++++ Extracted entries
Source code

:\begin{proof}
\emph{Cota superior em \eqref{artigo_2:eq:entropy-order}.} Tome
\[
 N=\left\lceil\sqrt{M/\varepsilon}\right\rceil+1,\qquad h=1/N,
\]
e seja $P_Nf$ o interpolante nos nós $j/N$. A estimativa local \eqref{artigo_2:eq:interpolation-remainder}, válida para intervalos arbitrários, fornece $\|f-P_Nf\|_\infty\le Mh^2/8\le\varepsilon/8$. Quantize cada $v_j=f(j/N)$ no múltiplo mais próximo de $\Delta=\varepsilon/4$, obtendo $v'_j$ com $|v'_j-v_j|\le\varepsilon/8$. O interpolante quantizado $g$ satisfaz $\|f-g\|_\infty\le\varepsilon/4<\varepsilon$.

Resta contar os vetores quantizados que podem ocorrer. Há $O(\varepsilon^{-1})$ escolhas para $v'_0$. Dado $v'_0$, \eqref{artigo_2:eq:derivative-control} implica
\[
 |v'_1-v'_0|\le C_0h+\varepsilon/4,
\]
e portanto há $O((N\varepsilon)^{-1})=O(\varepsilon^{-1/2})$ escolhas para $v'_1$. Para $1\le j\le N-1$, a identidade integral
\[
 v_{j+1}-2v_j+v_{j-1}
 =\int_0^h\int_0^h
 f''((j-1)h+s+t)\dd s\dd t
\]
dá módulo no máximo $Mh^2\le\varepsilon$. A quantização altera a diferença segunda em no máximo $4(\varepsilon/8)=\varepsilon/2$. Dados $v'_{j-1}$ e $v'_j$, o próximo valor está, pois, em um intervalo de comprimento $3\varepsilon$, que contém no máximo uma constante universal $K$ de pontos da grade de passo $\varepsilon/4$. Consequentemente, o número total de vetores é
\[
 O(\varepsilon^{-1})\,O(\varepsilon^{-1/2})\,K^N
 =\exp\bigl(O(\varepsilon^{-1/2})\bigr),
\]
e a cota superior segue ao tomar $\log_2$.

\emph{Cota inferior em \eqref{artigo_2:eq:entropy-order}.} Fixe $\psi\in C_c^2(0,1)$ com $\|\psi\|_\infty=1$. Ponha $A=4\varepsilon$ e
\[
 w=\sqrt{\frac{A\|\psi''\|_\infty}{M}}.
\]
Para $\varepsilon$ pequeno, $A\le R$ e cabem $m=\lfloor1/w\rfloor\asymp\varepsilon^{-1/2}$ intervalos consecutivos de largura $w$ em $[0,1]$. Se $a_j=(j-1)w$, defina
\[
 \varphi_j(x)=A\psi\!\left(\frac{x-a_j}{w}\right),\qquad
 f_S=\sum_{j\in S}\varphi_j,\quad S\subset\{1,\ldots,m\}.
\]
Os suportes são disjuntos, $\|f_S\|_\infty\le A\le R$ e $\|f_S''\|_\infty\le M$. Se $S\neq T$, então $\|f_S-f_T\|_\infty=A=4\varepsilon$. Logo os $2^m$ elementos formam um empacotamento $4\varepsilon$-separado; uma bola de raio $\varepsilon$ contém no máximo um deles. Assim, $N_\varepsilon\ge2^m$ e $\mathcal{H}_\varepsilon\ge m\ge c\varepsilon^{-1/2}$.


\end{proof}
++++++++
• **What this task involves**: Looking at the entries above, say how many lines contain the word "frac". Nothing but the number is needed.

• **Solution to this task**: 2